Exercise objective:
Pick every line with "apuestas" from the material below.

Task input:

__________________________________________________

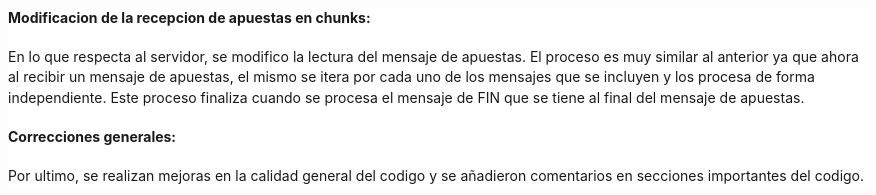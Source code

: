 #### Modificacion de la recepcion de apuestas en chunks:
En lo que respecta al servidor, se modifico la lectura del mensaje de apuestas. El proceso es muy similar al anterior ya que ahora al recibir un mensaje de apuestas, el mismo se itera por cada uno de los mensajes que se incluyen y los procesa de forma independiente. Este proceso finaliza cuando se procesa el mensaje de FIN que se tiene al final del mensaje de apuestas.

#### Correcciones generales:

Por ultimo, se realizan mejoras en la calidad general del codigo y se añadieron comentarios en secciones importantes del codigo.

__________________________________________________

Answer:
: #### Modificacion de la recepcion de apuestas en chunks:
En lo que respecta al servidor, se modifico la lectura del mensaje de apuestas. El proceso es muy similar al anterior ya que ahora al recibir un mensaje de apuestas, el mismo se itera por cada uno de los mensajes que se incluyen y los procesa de forma independiente. Este proceso finaliza cuando se procesa el mensaje de FIN que se tiene al final del mensaje de apuestas.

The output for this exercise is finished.